[Start of Attachment]
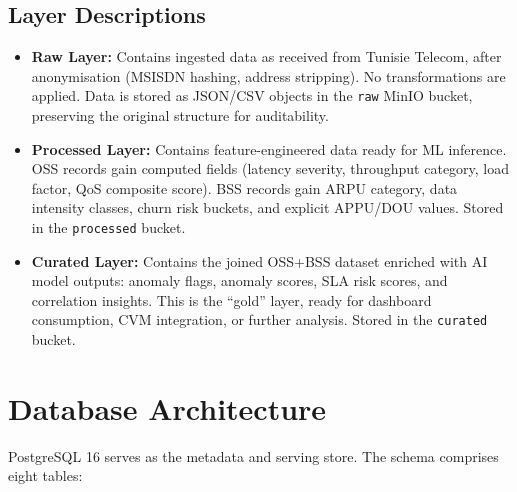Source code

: \subsection{Layer Descriptions}

\begin{itemize}
  \item \textbf{Raw Layer:} Contains ingested data as received from Tunisie Telecom, after anonymisation (MSISDN hashing, address stripping). No transformations are applied. Data is stored as JSON/CSV objects in the \texttt{raw} MinIO bucket, preserving the original structure for auditability.
  
  \item \textbf{Processed Layer:} Contains feature-engineered data ready for ML inference. OSS records gain computed fields (latency severity, throughput category, load factor, QoS composite score). BSS records gain ARPU category, data intensity classes, churn risk buckets, and explicit APPU/DOU values. Stored in the \texttt{processed} bucket.
  
  \item \textbf{Curated Layer:} Contains the joined OSS+BSS dataset enriched with AI model outputs: anomaly flags, anomaly scores, SLA risk scores, and correlation insights. This is the ``gold'' layer, ready for dashboard consumption, CVM integration, or further analysis. Stored in the \texttt{curated} bucket.
\end{itemize}

\section{Database Architecture}

PostgreSQL 16 serves as the metadata and serving store. The schema comprises eight tables:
[End of Attachment]
**Task description:** Your answer must be the full listing, copied exactly, with no pictures in it.

**Solution to this task:**
Source code

: \subsection{Layer Descriptions}

\begin{itemize}
  \item \textbf{Raw Layer:} Contains ingested data as received from Tunisie Telecom, after anonymisation (MSISDN hashing, address stripping). No transformations are applied. Data is stored as JSON/CSV objects in the \texttt{raw} MinIO bucket, preserving the original structure for auditability.
  
  \item \textbf{Processed Layer:} Contains feature-engineered data ready for ML inference. OSS records gain computed fields (latency severity, throughput category, load factor, QoS composite score). BSS records gain ARPU category, data intensity classes, churn risk buckets, and explicit APPU/DOU values. Stored in the \texttt{processed} bucket.
  
  \item \textbf{Curated Layer:} Contains the joined OSS+BSS dataset enriched with AI model outputs: anomaly flags, anomaly scores, SLA risk scores, and correlation insights. This is the ``gold'' layer, ready for dashboard consumption, CVM integration, or further analysis. Stored in the \texttt{curated} bucket.
\end{itemize}

\section{Database Architecture}

PostgreSQL 16 serves as the metadata and serving store. The schema comprises eight tables:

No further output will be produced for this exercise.